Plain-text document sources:
--- START ---

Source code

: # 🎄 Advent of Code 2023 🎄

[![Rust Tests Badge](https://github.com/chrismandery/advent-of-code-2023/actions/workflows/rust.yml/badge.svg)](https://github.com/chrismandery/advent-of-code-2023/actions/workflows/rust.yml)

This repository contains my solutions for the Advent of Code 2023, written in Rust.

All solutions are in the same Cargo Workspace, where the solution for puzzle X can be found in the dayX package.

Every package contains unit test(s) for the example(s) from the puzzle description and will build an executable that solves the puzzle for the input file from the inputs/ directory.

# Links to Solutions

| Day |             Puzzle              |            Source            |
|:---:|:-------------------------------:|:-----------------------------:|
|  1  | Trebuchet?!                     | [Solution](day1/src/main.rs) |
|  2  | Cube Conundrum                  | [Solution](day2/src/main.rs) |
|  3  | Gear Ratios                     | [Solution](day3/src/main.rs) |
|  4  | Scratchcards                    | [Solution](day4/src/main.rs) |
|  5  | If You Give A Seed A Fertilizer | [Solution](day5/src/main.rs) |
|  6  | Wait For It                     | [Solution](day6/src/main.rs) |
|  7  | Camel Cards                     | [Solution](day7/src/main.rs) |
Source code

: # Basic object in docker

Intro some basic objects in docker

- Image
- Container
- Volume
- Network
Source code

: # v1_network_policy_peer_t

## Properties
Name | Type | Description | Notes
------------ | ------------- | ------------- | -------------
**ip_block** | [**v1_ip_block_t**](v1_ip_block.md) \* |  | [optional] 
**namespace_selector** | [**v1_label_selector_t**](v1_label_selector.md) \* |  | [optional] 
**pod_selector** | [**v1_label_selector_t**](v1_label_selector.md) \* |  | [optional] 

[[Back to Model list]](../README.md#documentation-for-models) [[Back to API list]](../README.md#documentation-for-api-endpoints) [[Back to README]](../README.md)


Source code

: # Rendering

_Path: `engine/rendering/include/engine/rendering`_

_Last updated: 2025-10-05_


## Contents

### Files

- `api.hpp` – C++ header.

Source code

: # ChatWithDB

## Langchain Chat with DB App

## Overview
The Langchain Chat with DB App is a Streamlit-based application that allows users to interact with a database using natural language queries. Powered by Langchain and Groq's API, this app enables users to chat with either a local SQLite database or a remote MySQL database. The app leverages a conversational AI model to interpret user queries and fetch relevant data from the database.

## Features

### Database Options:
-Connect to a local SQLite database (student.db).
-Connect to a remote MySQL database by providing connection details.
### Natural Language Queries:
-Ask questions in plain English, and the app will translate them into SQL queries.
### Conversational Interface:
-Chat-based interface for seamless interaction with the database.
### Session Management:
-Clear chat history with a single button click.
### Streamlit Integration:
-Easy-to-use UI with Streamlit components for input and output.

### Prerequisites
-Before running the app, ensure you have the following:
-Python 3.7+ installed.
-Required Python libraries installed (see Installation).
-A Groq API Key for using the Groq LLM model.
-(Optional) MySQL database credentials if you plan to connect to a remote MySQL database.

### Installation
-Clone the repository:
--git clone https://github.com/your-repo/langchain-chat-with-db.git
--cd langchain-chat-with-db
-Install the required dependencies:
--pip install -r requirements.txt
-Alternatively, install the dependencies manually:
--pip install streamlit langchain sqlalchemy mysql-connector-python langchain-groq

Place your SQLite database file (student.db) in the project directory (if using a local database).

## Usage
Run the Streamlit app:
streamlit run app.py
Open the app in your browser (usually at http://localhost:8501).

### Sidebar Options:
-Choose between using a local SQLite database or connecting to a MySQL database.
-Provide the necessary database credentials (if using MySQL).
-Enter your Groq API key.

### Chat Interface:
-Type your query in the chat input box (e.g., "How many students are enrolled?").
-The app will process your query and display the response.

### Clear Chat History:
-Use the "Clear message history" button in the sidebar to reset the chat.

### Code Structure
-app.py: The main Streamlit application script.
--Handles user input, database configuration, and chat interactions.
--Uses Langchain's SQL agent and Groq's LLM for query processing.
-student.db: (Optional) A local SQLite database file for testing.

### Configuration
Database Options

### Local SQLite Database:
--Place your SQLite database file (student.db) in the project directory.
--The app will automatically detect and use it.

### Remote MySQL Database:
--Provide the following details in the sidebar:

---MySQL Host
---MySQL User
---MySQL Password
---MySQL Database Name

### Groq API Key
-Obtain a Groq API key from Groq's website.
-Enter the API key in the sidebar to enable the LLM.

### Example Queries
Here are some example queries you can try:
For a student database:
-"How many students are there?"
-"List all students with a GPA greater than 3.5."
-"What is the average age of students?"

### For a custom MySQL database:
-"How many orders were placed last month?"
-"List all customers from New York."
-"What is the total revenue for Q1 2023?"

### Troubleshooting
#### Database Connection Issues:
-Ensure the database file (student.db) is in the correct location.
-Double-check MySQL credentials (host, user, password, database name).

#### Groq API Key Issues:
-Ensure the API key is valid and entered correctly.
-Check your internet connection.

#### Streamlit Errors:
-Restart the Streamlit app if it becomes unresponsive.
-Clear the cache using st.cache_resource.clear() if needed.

--- END ---

#### Work instruction:
Repeat the data. Every word must match.

#### Response:
Source code

: # 🎄 Advent of Code 2023 🎄

[![Rust Tests Badge](https://github.com/chrismandery/advent-of-code-2023/actions/workflows/rust.yml/badge.svg)](https://github.com/chrismandery/advent-of-code-2023/actions/workflows/rust.yml)

This repository contains my solutions for the Advent of Code 2023, written in Rust.

All solutions are in the same Cargo Workspace, where the solution for puzzle X can be found in the dayX package.

Every package contains unit test(s) for the example(s) from the puzzle description and will build an executable that solves the puzzle for the input file from the inputs/ directory.

# Links to Solutions

| Day |             Puzzle              |            Source            |
|:---:|:-------------------------------:|:-----------------------------:|
|  1  | Trebuchet?!                     | [Solution](day1/src/main.rs) |
|  2  | Cube Conundrum                  | [Solution](day2/src/main.rs) |
|  3  | Gear Ratios                     | [Solution](day3/src/main.rs) |
|  4  | Scratchcards                    | [Solution](day4/src/main.rs) |
|  5  | If You Give A Seed A Fertilizer | [Solution](day5/src/main.rs) |
|  6  | Wait For It                     | [Solution](day6/src/main.rs) |
|  7  | Camel Cards                     | [Solution](day7/src/main.rs) |
Source code

: # Basic object in docker

Intro some basic objects in docker

- Image
- Container
- Volume
- Network
Source code

: # v1_network_policy_peer_t

## Properties
Name | Type | Description | Notes
------------ | ------------- | ------------- | -------------
**ip_block** | [**v1_ip_block_t**](v1_ip_block.md) \* |  | [optional] 
**namespace_selector** | [**v1_label_selector_t**](v1_label_selector.md) \* |  | [optional] 
**pod_selector** | [**v1_label_selector_t**](v1_label_selector.md) \* |  | [optional] 

[[Back to Model list]](../README.md#documentation-for-models) [[Back to API list]](../README.md#documentation-for-api-endpoints) [[Back to README]](../README.md)


Source code

: # Rendering

_Path: `engine/rendering/include/engine/rendering`_

_Last updated: 2025-10-05_


## Contents

### Files

- `api.hpp` – C++ header.

Source code

: # ChatWithDB

## Langchain Chat with DB App

## Overview
The Langchain Chat with DB App is a Streamlit-based application that allows users to interact with a database using natural language queries. Powered by Langchain and Groq's API, this app enables users to chat with either a local SQLite database or a remote MySQL database. The app leverages a conversational AI model to interpret user queries and fetch relevant data from the database.

## Features

### Database Options:
-Connect to a local SQLite database (student.db).
-Connect to a remote MySQL database by providing connection details.
### Natural Language Queries:
-Ask questions in plain English, and the app will translate them into SQL queries.
### Conversational Interface:
-Chat-based interface for seamless interaction with the database.
### Session Management:
-Clear chat history with a single button click.
### Streamlit Integration:
-Easy-to-use UI with Streamlit components for input and output.

### Prerequisites
-Before running the app, ensure you have the following:
-Python 3.7+ installed.
-Required Python libraries installed (see Installation).
-A Groq API Key for using the Groq LLM model.
-(Optional) MySQL database credentials if you plan to connect to a remote MySQL database.

### Installation
-Clone the repository:
--git clone https://github.com/your-repo/langchain-chat-with-db.git
--cd langchain-chat-with-db
-Install the required dependencies:
--pip install -r requirements.txt
-Alternatively, install the dependencies manually:
--pip install streamlit langchain sqlalchemy mysql-connector-python langchain-groq

Place your SQLite database file (student.db) in the project directory (if using a local database).

## Usage
Run the Streamlit app:
streamlit run app.py
Open the app in your browser (usually at http://localhost:8501).

### Sidebar Options:
-Choose between using a local SQLite database or connecting to a MySQL database.
-Provide the necessary database credentials (if using MySQL).
-Enter your Groq API key.

### Chat Interface:
-Type your query in the chat input box (e.g., "How many students are enrolled?").
-The app will process your query and display the response.

### Clear Chat History:
-Use the "Clear message history" button in the sidebar to reset the chat.

### Code Structure
-app.py: The main Streamlit application script.
--Handles user input, database configuration, and chat interactions.
--Uses Langchain's SQL agent and Groq's LLM for query processing.
-student.db: (Optional) A local SQLite database file for testing.

### Configuration
Database Options

### Local SQLite Database:
--Place your SQLite database file (student.db) in the project directory.
--The app will automatically detect and use it.

### Remote MySQL Database:
--Provide the following details in the sidebar:

---MySQL Host
---MySQL User
---MySQL Password
---MySQL Database Name

### Groq API Key
-Obtain a Groq API key from Groq's website.
-Enter the API key in the sidebar to enable the LLM.

### Example Queries
Here are some example queries you can try:
For a student database:
-"How many students are there?"
-"List all students with a GPA greater than 3.5."
-"What is the average age of students?"

### For a custom MySQL database:
-"How many orders were placed last month?"
-"List all customers from New York."
-"What is the total revenue for Q1 2023?"

### Troubleshooting
#### Database Connection Issues:
-Ensure the database file (student.db) is in the correct location.
-Double-check MySQL credentials (host, user, password, database name).

#### Groq API Key Issues:
-Ensure the API key is valid and entered correctly.
-Check your internet connection.

#### Streamlit Errors:
-Restart the Streamlit app if it becomes unresponsive.
-Clear the cache using st.cache_resource.clear() if needed.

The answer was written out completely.